Book: Goldfinch by Donna Tartt
Drink: Beer, because that’s what the boys drink in the book.
Book: Yes Please by Amy Poehler
Drink: The Cape Codder, because she’s from Massachusetts.
Book: Bossypants by Tina Fey
Drink: The Pennsylvania, because that’s where Tina is from.
Book: Big Magic by Elizabeth Gilbert
Drink: Absinthe: an interesting, odd, unusual, “magical,” romanticized, some might say crazy drink for a book that in my opinion fits at least one of those words….
Book: Bad Feminist by Roxane Gay
Drink: Rediscover feminism as the author breaks down all of the bad stigmas around the term. One drink I found to complement this is: Rosé The Riveter. Or drink any other drink you want, because you have equal rights to do that.
If you’re more into the Classics, then here’s a few choices:
Book: The Catcher in the Rye, by J. D. Salinger
Drink(s): Rye Whiskey and Coke, or a Scotch and Soda. (At one point, Holden attempts to order a Scotch and Soda, but he’s under age, so he ends up with a Coke.) Scotch and Soda also happened to be Salinger’s drink of choice, and he was known to enjoy a whiskey from time to time.

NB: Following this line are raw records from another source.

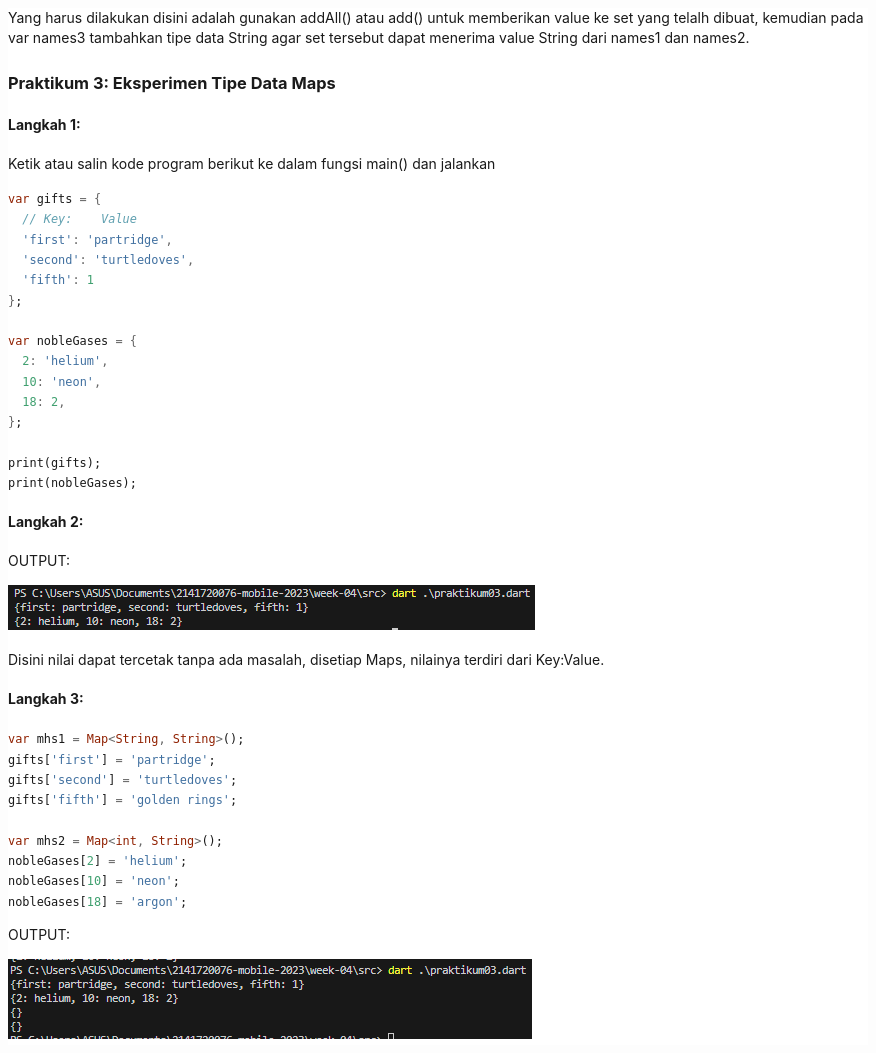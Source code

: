 Yang harus dilakukan disini adalah gunakan addAll() atau add() untuk memberikan value ke set yang telalh dibuat, kemudian pada var names3 tambahkan tipe data String agar set tersebut dapat menerima value String dari names1 dan names2. 


### Praktikum 3: Eksperimen Tipe Data Maps

#### Langkah 1: 
Ketik atau salin kode program berikut ke dalam fungsi main() dan jalankan
```dart
var gifts = {
  // Key:    Value
  'first': 'partridge',
  'second': 'turtledoves',
  'fifth': 1
};

var nobleGases = {
  2: 'helium',
  10: 'neon',
  18: 2,
};

print(gifts);
print(nobleGases);
```
#### Langkah 2: 

OUTPUT:

<img src = "docs/ss03.png">

Disini nilai dapat tercetak tanpa ada masalah, disetiap Maps, nilainya terdiri dari Key:Value. 



#### Langkah 3: 
```dart
var mhs1 = Map<String, String>();
gifts['first'] = 'partridge';
gifts['second'] = 'turtledoves';
gifts['fifth'] = 'golden rings';

var mhs2 = Map<int, String>();
nobleGases[2] = 'helium';
nobleGases[10] = 'neon';
nobleGases[18] = 'argon';
```

OUTPUT: 

<img src = "docs/ss04.png">
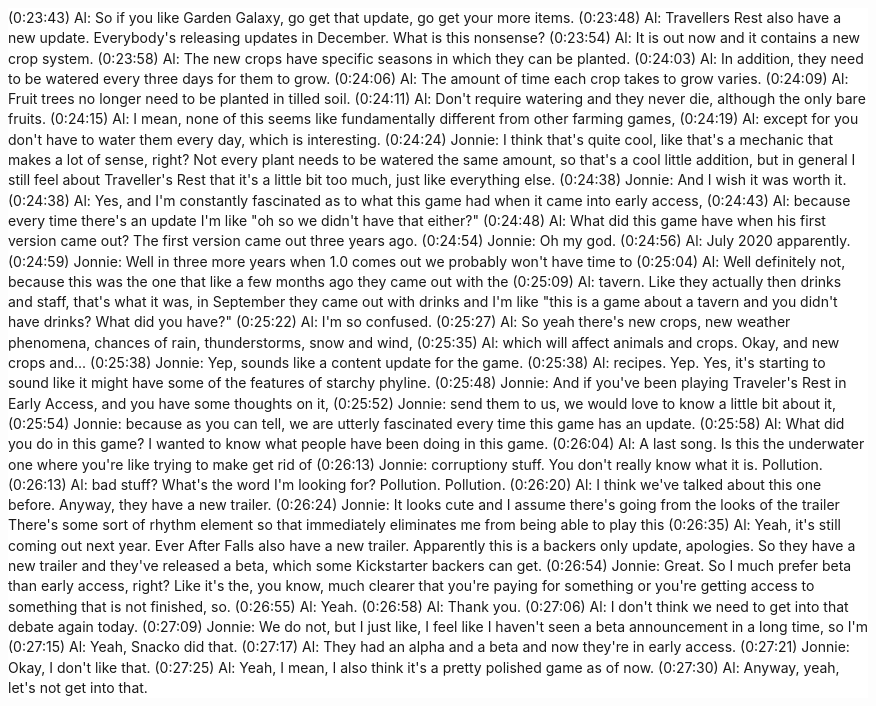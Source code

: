 (0:23:43) Al: So if you like Garden Galaxy, go get that update, go get your more items.
(0:23:48) Al: Travellers Rest also have a new update. Everybody's releasing updates in December. What is this nonsense?
(0:23:54) Al: It is out now and it contains a new crop system.
(0:23:58) Al: The new crops have specific seasons in which they can be planted.
(0:24:03) Al: In addition, they need to be watered every three days for them to grow.
(0:24:06) Al: The amount of time each crop takes to grow varies.
(0:24:09) Al: Fruit trees no longer need to be planted in tilled soil.
(0:24:11) Al: Don't require watering and they never die, although the only bare fruits.
(0:24:15) Al: I mean, none of this seems like fundamentally different from other farming games,
(0:24:19) Al: except for you don't have to water them every day, which is interesting.
(0:24:24) Jonnie: I think that's quite cool, like that's a mechanic that makes a lot of sense, right? Not every plant needs to be watered the same amount, so that's a cool little addition, but in general I still feel about Traveller's Rest that it's a little bit too much, just like everything else.
(0:24:38) Jonnie: And I wish it was worth it.
(0:24:38) Al: Yes, and I'm constantly fascinated as to what this game had when it came into early access,
(0:24:43) Al: because every time there's an update I'm like "oh so we didn't have that either?"
(0:24:48) Al: What did this game have when his first version came out? The first version came out three years ago.
(0:24:54) Jonnie: Oh my god.
(0:24:56) Al: July 2020 apparently.
(0:24:59) Jonnie: Well in three more years when 1.0 comes out we probably won't have time to
(0:25:04) Al: Well definitely not, because this was the one that like a few months ago they came out with the
(0:25:09) Al: tavern. Like they actually then drinks and staff, that's what it was, in September they came out with drinks and I'm like "this is a game about a tavern and you didn't have drinks? What did you have?"
(0:25:22) Al: I'm so confused.
(0:25:27) Al: So yeah there's new crops, new weather phenomena, chances of rain, thunderstorms, snow and wind,
(0:25:35) Al: which will affect animals and crops. Okay, and new crops and...
(0:25:38) Jonnie: Yep, sounds like a content update for the game.
(0:25:38) Al: recipes. Yep. Yes, it's starting to sound like it might have some of the features of starchy phyline.
(0:25:48) Jonnie: And if you've been playing Traveler's Rest in Early Access, and you have some thoughts on it,
(0:25:52) Jonnie: send them to us, we would love to know a little bit about it,
(0:25:54) Jonnie: because as you can tell, we are utterly fascinated every time this game has an update.
(0:25:58) Al: What did you do in this game? I wanted to know what people have been doing in this game.
(0:26:04) Al: A last song. Is this the underwater one where you're like trying to make get rid of
(0:26:13) Jonnie: corruptiony stuff. You don't really know what it is. Pollution.
(0:26:13) Al: bad stuff? What's the word I'm looking for? Pollution. Pollution.
(0:26:20) Al: I think we've talked about this one before. Anyway, they have a new trailer.
(0:26:24) Jonnie: It looks cute and I assume there's going from the looks of the trailer There's some sort of rhythm element so that immediately eliminates me from being able to play this
(0:26:35) Al: Yeah, it's still coming out next year. Ever After Falls also have a new trailer. Apparently this is a backers only update, apologies. So they have a new trailer and they've released a beta, which some Kickstarter backers can get.
(0:26:54) Jonnie: Great. So I much prefer beta than early access, right? Like it's the, you know, much clearer that you're paying for something or you're getting access to something that is not finished, so.
(0:26:55) Al: Yeah.
(0:26:58) Al: Thank you.
(0:27:06) Al: I don't think we need to get into that debate again today.
(0:27:09) Jonnie: We do not, but I just like, I feel like I haven't seen a beta announcement in a long time, so I'm
(0:27:15) Al: Yeah, Snacko did that.
(0:27:17) Al: They had an alpha and a beta and now they're in early access.
(0:27:21) Jonnie: Okay, I don't like that.
(0:27:25) Al: Yeah, I mean, I also think it's a pretty polished game as of now.
(0:27:30) Al: Anyway, yeah, let's not get into that.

Book: Anne of Green Gables by L. M. Montgomery
Drink: As mentioned in the book, a Raspberry Cordial
Book: The Great Gatsby by F. Scott Fitzgerald
Drink: Well, Gin Rickeys were Fitzgerald’s cocktail of choice, or you could try a Long Island Iced Tea since the novel takes place in Long Island. Another popular drink of the 1920s was the Mint Julep. Or, if you want to stay classy like the characters in the book, then you can always have a little (or a lot, I’m not judging) of Champagne.
Book: A Streetcar Named Desire by Tennessee Williams
Drink: Due to his name alone, how about having something with Jack Daniels whiskey in it? If you need a better reason than that, the lead character also drinks whiskey at some point.
Please note: I’m not promoting alcoholism and I’m not a lush…this is just all in good fun. Please drink responsibly, and if you’re under age, make a mocktail version or enjoy a nice cold soda. 🙂 If you want nonalcoholic ideas or substitutions, feel free to let me know!